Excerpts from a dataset
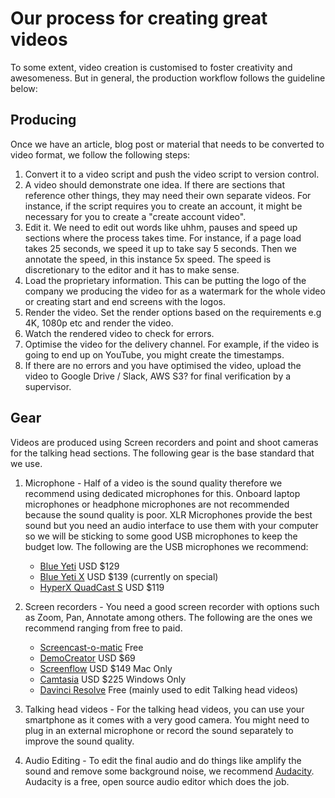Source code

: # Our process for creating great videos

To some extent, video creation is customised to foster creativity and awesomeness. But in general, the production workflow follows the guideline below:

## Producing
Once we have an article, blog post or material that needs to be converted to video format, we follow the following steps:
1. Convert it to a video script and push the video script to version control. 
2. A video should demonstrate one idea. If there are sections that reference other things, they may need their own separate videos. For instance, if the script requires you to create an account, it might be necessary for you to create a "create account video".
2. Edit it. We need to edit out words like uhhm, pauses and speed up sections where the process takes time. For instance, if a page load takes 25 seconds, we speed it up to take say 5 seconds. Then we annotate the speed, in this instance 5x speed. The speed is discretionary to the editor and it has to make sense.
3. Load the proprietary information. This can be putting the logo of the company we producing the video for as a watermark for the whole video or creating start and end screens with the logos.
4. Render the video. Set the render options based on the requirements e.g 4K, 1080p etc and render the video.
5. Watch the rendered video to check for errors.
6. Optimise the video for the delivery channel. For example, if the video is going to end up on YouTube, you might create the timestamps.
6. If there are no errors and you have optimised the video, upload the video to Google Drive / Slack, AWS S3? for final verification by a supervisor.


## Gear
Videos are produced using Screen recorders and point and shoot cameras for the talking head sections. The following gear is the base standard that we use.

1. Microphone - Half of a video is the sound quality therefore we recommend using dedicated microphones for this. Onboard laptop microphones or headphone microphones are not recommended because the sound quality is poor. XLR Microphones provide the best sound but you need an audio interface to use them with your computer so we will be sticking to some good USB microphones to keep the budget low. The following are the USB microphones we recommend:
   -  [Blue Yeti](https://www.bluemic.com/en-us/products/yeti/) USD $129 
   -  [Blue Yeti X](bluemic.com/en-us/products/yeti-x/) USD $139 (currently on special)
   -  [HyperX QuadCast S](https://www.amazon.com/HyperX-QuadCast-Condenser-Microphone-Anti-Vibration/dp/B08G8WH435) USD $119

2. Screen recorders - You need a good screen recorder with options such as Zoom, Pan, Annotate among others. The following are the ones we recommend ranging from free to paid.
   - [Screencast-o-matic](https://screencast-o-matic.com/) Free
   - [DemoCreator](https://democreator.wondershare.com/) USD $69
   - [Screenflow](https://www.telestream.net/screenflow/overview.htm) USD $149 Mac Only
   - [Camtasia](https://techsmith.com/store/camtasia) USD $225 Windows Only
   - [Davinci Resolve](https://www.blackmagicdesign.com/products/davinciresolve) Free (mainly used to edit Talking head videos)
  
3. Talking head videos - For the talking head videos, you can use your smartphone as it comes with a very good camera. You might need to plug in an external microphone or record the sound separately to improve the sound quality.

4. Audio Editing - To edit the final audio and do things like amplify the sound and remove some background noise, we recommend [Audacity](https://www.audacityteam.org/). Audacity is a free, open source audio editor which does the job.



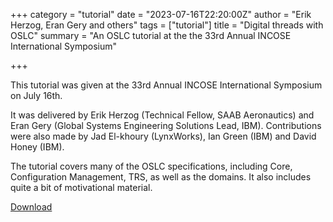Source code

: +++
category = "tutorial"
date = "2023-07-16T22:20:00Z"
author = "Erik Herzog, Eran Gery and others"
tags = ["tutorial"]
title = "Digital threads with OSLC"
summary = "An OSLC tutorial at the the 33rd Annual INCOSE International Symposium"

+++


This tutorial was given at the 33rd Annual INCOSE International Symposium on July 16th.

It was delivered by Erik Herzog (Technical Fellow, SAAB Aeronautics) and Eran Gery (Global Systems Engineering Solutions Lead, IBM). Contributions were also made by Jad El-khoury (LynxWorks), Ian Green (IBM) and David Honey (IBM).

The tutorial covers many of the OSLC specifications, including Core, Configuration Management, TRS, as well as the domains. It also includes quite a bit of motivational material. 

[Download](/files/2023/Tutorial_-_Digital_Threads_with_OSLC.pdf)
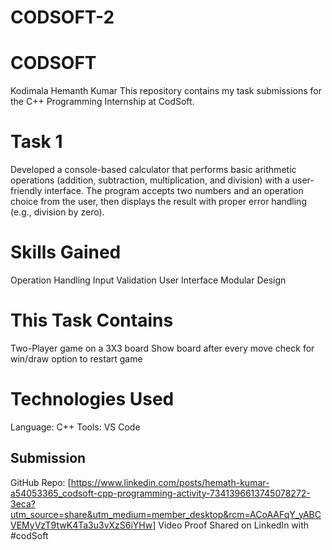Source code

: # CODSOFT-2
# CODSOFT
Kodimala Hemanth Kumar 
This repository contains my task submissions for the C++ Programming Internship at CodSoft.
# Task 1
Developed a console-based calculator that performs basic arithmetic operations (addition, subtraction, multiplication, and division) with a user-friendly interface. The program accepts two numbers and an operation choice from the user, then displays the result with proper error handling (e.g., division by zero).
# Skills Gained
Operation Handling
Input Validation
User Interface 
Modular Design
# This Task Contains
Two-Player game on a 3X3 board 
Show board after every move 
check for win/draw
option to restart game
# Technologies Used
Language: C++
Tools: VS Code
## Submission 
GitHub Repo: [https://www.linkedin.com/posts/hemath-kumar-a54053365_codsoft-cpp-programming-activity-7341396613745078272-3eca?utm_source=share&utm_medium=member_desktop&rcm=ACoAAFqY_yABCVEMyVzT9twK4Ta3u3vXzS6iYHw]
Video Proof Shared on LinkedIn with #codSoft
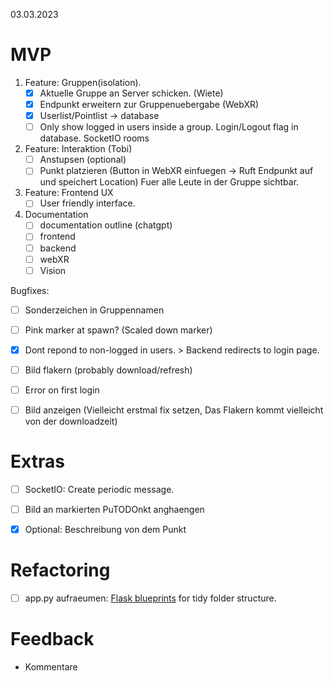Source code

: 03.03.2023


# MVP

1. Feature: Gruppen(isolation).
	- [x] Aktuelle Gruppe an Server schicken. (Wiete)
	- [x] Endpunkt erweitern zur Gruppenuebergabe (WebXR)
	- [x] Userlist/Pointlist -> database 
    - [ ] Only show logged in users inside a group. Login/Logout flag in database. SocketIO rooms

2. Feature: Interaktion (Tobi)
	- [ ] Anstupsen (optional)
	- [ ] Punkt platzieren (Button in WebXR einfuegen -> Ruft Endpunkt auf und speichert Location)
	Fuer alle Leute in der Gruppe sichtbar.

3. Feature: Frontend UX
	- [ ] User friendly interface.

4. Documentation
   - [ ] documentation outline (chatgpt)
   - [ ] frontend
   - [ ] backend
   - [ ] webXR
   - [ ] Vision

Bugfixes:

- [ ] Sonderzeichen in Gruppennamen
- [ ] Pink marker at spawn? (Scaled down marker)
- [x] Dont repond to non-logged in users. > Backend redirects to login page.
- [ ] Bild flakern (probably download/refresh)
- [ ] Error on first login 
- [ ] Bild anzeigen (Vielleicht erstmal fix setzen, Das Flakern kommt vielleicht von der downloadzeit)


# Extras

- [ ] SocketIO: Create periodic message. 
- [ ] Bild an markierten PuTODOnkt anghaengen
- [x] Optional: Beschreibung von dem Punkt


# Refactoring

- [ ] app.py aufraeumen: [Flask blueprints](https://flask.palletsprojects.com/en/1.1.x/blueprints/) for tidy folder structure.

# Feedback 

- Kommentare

Exercise:
The entries should be reproduced word for word, pictures omitted.

Written response:
Source code

: # Our process for creating great videos

To some extent, video creation is customised to foster creativity and awesomeness. But in general, the production workflow follows the guideline below:

## Producing
Once we have an article, blog post or material that needs to be converted to video format, we follow the following steps:
1. Convert it to a video script and push the video script to version control. 
2. A video should demonstrate one idea. If there are sections that reference other things, they may need their own separate videos. For instance, if the script requires you to create an account, it might be necessary for you to create a "create account video".
2. Edit it. We need to edit out words like uhhm, pauses and speed up sections where the process takes time. For instance, if a page load takes 25 seconds, we speed it up to take say 5 seconds. Then we annotate the speed, in this instance 5x speed. The speed is discretionary to the editor and it has to make sense.
3. Load the proprietary information. This can be putting the logo of the company we producing the video for as a watermark for the whole video or creating start and end screens with the logos.
4. Render the video. Set the render options based on the requirements e.g 4K, 1080p etc and render the video.
5. Watch the rendered video to check for errors.
6. Optimise the video for the delivery channel. For example, if the video is going to end up on YouTube, you might create the timestamps.
6. If there are no errors and you have optimised the video, upload the video to Google Drive / Slack, AWS S3? for final verification by a supervisor.


## Gear
Videos are produced using Screen recorders and point and shoot cameras for the talking head sections. The following gear is the base standard that we use.

1. Microphone - Half of a video is the sound quality therefore we recommend using dedicated microphones for this. Onboard laptop microphones or headphone microphones are not recommended because the sound quality is poor. XLR Microphones provide the best sound but you need an audio interface to use them with your computer so we will be sticking to some good USB microphones to keep the budget low. The following are the USB microphones we recommend:
   -  [Blue Yeti](https://www.bluemic.com/en-us/products/yeti/) USD $129 
   -  [Blue Yeti X](bluemic.com/en-us/products/yeti-x/) USD $139 (currently on special)
   -  [HyperX QuadCast S](https://www.amazon.com/HyperX-QuadCast-Condenser-Microphone-Anti-Vibration/dp/B08G8WH435) USD $119

2. Screen recorders - You need a good screen recorder with options such as Zoom, Pan, Annotate among others. The following are the ones we recommend ranging from free to paid.
   - [Screencast-o-matic](https://screencast-o-matic.com/) Free
   - [DemoCreator](https://democreator.wondershare.com/) USD $69
   - [Screenflow](https://www.telestream.net/screenflow/overview.htm) USD $149 Mac Only
   - [Camtasia](https://techsmith.com/store/camtasia) USD $225 Windows Only
   - [Davinci Resolve](https://www.blackmagicdesign.com/products/davinciresolve) Free (mainly used to edit Talking head videos)
  
3. Talking head videos - For the talking head videos, you can use your smartphone as it comes with a very good camera. You might need to plug in an external microphone or record the sound separately to improve the sound quality.

4. Audio Editing - To edit the final audio and do things like amplify the sound and remove some background noise, we recommend [Audacity](https://www.audacityteam.org/). Audacity is a free, open source audio editor which does the job.



Source code

: +++
category = "tutorial"
date = "2023-07-16T22:20:00Z"
author = "Erik Herzog, Eran Gery and others"
tags = ["tutorial"]
title = "Digital threads with OSLC"
summary = "An OSLC tutorial at the the 33rd Annual INCOSE International Symposium"

+++


This tutorial was given at the 33rd Annual INCOSE International Symposium on July 16th.

It was delivered by Erik Herzog (Technical Fellow, SAAB Aeronautics) and Eran Gery (Global Systems Engineering Solutions Lead, IBM). Contributions were also made by Jad El-khoury (LynxWorks), Ian Green (IBM) and David Honey (IBM).

The tutorial covers many of the OSLC specifications, including Core, Configuration Management, TRS, as well as the domains. It also includes quite a bit of motivational material. 

[Download](/files/2023/Tutorial_-_Digital_Threads_with_OSLC.pdf)
Source code

: # CODSOFT-2
# CODSOFT
Kodimala Hemanth Kumar 
This repository contains my task submissions for the C++ Programming Internship at CodSoft.
# Task 1
Developed a console-based calculator that performs basic arithmetic operations (addition, subtraction, multiplication, and division) with a user-friendly interface. The program accepts two numbers and an operation choice from the user, then displays the result with proper error handling (e.g., division by zero).
# Skills Gained
Operation Handling
Input Validation
User Interface 
Modular Design
# This Task Contains
Two-Player game on a 3X3 board 
Show board after every move 
check for win/draw
option to restart game
# Technologies Used
Language: C++
Tools: VS Code
## Submission 
GitHub Repo: [https://www.linkedin.com/posts/hemath-kumar-a54053365_codsoft-cpp-programming-activity-7341396613745078272-3eca?utm_source=share&utm_medium=member_desktop&rcm=ACoAAFqY_yABCVEMyVzT9twK4Ta3u3vXzS6iYHw]
Video Proof Shared on LinkedIn with #codSoft
Source code

: 03.03.2023


# MVP

1. Feature: Gruppen(isolation).
	- [x] Aktuelle Gruppe an Server schicken. (Wiete)
	- [x] Endpunkt erweitern zur Gruppenuebergabe (WebXR)
	- [x] Userlist/Pointlist -> database 
    - [ ] Only show logged in users inside a group. Login/Logout flag in database. SocketIO rooms

2. Feature: Interaktion (Tobi)
	- [ ] Anstupsen (optional)
	- [ ] Punkt platzieren (Button in WebXR einfuegen -> Ruft Endpunkt auf und speichert Location)
	Fuer alle Leute in der Gruppe sichtbar.

3. Feature: Frontend UX
	- [ ] User friendly interface.

4. Documentation
   - [ ] documentation outline (chatgpt)
   - [ ] frontend
   - [ ] backend
   - [ ] webXR
   - [ ] Vision

Bugfixes:

- [ ] Sonderzeichen in Gruppennamen
- [ ] Pink marker at spawn? (Scaled down marker)
- [x] Dont repond to non-logged in users. > Backend redirects to login page.
- [ ] Bild flakern (probably download/refresh)
- [ ] Error on first login 
- [ ] Bild anzeigen (Vielleicht erstmal fix setzen, Das Flakern kommt vielleicht von der downloadzeit)


# Extras

- [ ] SocketIO: Create periodic message. 
- [ ] Bild an markierten PuTODOnkt anghaengen
- [x] Optional: Beschreibung von dem Punkt


# Refactoring

- [ ] app.py aufraeumen: [Flask blueprints](https://flask.palletsprojects.com/en/1.1.x/blueprints/) for tidy folder structure.

# Feedback 

- Kommentare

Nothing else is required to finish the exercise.